━━━ Supplied records ━━━
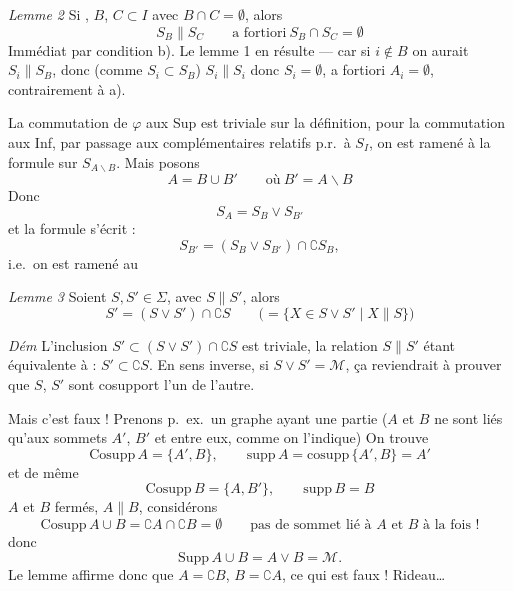 \documentclass[11pt,a4paper]{article}
\begin{document}
\emph{Lemme 2} Si , $B$, $C \subset I$ avec $B \cap C = \emptyset$, alors
\[
  S_B \parallel S_C \qquad \text{a fortiori}\ S_B \cap S_C = \emptyset
\]
Immédiat par condition b). Le lemme 1 en résulte — car si $i \notin B$ on aurait $S_i \parallel S_B$, donc (comme $S_i \subset S_B$) $S_i \parallel S_i$ donc $S_i = \emptyset$, a fortiori $A_i = \emptyset$, contrairement à a).

La commutation de $\varphi$ aux Sup est triviale sur la définition, pour la commutation aux Inf, par passage aux complémentaires relatifs p.r.\ à $S_I$, on est ramené à la formule sur $S_{A \smallsetminus B}$. Mais posons
\[
  A = B \cup B' \qquad \text{où}\ B' = A \smallsetminus B
\]
Donc
\[
  S_A = S_B \vee S_{B'}
\]
et la formule s'écrit :
\[
  S_{B'} = (S_B \vee S_{B'}) \cap \complement S_B ,
\]
i.e.\ on est ramené au

\emph{Lemme 3} Soient  $S, S' \in \Sigma$, avec $S \parallel S'$, alors
\[
  S' = (S \vee S') \cap \complement S \qquad \big( = \lbrace X \in S \vee S' \mid X \parallel S \rbrace \big)
\]

\emph{Dém} L'inclusion $S' \subset (S \vee S') \cap \complement S$ est triviale, la relation $S \parallel S'$ étant équivalente à : $S' \subset \complement S$. En sens inverse, si $S \vee S' = \mathcal{M}$, ça reviendrait à prouver que $S$, $S'$ sont cosupport l'un de l'autre.

Mais c'est faux ! Prenons p.\ ex.\ un graphe ayant une partie
($A$ et $B$ ne sont liés qu'aux sommets $A'$, $B'$ et entre eux, comme on l'indique) On trouve
\[
  \mathrm{Cosupp}\, A = \lbrace A', B \rbrace , \qquad \mathrm{supp}\, A = \mathrm{cosupp}\, \lbrace A', B \rbrace = A'
\]
et de même
\[
  \mathrm{Cosupp}\, B = \lbrace A, B' \rbrace , \qquad \mathrm{supp}\, B = B
\]
 $A$ et $B$ fermés, $A \parallel B$, considérons
\[
  \mathrm{Cosupp}\, A \cup B = \complement A \cap \complement B = \emptyset \qquad \text{pas de sommet lié à $A$ et $B$ à la fois !}
\]
donc
\[
  \mathrm{Supp}\, A \cup B = A \vee B = \mathcal{M} .
\]
Le lemme affirme donc que $A = \complement B$, $B = \complement A$, ce qui est faux ! Rideau\ldots
\end{document}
━━━
Your instructions: State only the count of lines above that hold the string "qquad".

Response below: 6